Okay, we are now in the shed. Back to the story of the nest. Here is what it looked like on the day it was discovered, March 2, 2008. The moss was soft and moist, there were sticks and twigs included, I can’t say they were woven in, it was more of a stuffing than a weaving. There was a small hole in the moss near the ceiling where something had made a home.
So we have decided to play Inspector Gardener and come up with a solution ourselves. We know about the nest and the droppings. We also know that the shed door was always secured using the above latch. There was a space at both the top and bottom of the double doors that was large enough for birds and/or mammals to squeeze inside.
Also installed when the shed was built is this lock. It is a little too high for me to reach easily so it wasn’t ever used, and it had been painted over in the open position. We began locking the shed with this bolted right after the nest was discovered. It was a little frightening to think that there was a wild animal of some kind trying to move in with the shovels, rakes and hoes. What if, in a gardening frenzy, one was to quickly enter the shed looking for that one tool necessary to complete a crucial gardening task and frighten our little nest maker? Would the cornered creature show us sharp teeth? Or even hiss? (Shudder.) The shed was even avoided for a few days. Finally the need to fetch a tool from the shed overcame that fear. We went in.

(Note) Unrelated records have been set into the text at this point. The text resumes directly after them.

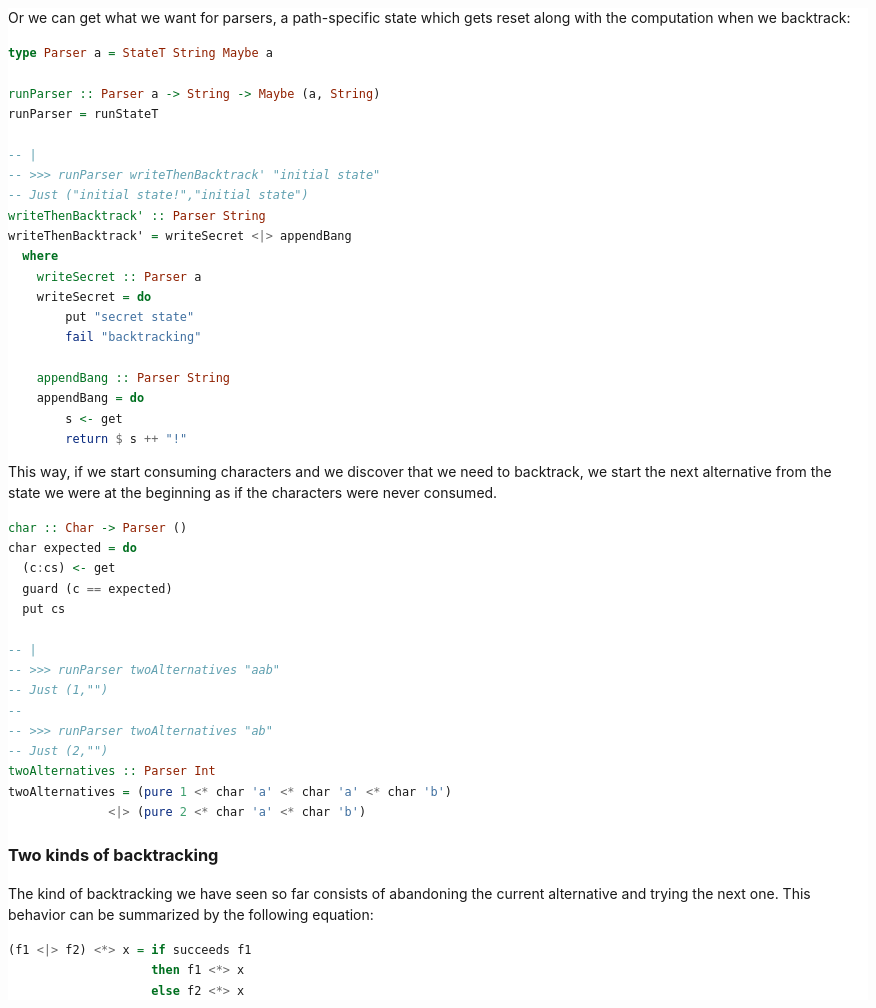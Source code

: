 Or we can get what we want for parsers, a path-specific state which gets reset along with the computation when we backtrack:

```haskell
type Parser a = StateT String Maybe a

runParser :: Parser a -> String -> Maybe (a, String)
runParser = runStateT

-- |
-- >>> runParser writeThenBacktrack' "initial state"
-- Just ("initial state!","initial state")
writeThenBacktrack' :: Parser String
writeThenBacktrack' = writeSecret <|> appendBang
  where
    writeSecret :: Parser a
    writeSecret = do
        put "secret state"
        fail "backtracking"
    
    appendBang :: Parser String
    appendBang = do
        s <- get
        return $ s ++ "!"
```

This way, if we start consuming characters and we discover that we need to backtrack, we start the next alternative from the state we were at the beginning as if the characters were never consumed.

```haskell
char :: Char -> Parser ()
char expected = do
  (c:cs) <- get
  guard (c == expected)
  put cs

-- |
-- >>> runParser twoAlternatives "aab"
-- Just (1,"")
-- 
-- >>> runParser twoAlternatives "ab"
-- Just (2,"")
twoAlternatives :: Parser Int
twoAlternatives = (pure 1 <* char 'a' <* char 'a' <* char 'b')
              <|> (pure 2 <* char 'a' <* char 'b')
```

### Two kinds of backtracking

The kind of backtracking we have seen so far consists of abandoning the current alternative and trying the next one. This behavior can be summarized by the following equation:

```haskell
(f1 <|> f2) <*> x = if succeeds f1
                    then f1 <*> x
                    else f2 <*> x
```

This is what was found. The nest has dried up and is falling apart. My better half messed it up a little, and it has not been touched since then. The moss is crumbly and breaks easily. It is now all over the floor, not hanging down the side of the wall like it was before. It is still fairly large though. Now, here is what Inspector Gardener thinks happened. A larger mammal, not a bird as was hoped, made this nest. A smaller mammal, probably a mouse also could enter the gap at the bottom of the doors and thought this nest looked like a good, safe, dry place to make his home. The larger mammal decided that the corner of the ceiling really wasn’t to his liking, and besides, a mouse had moved in. Anyway, someone had locked the door and he could no longer get in!
And this is our prime suspect!
To end this mystery, we will be cleaning up in the shed, sweeping up the moss and twigs, putting them in the compost, and from now on, we will keep the doors latched. We are not one hundred percent positive about this determination, but we do have a plethora of squirrels around and about our property, so for the sake of a tidy ending, the squirrel did it! Sorry Mister Squirrel, but we have a variety of trees for your home building pleasure, not as dry and warm as the shed, but that’s why you have a fur coat.
We may be hearing more from our squirrel friends in the future, just as a teaser to what is coming up!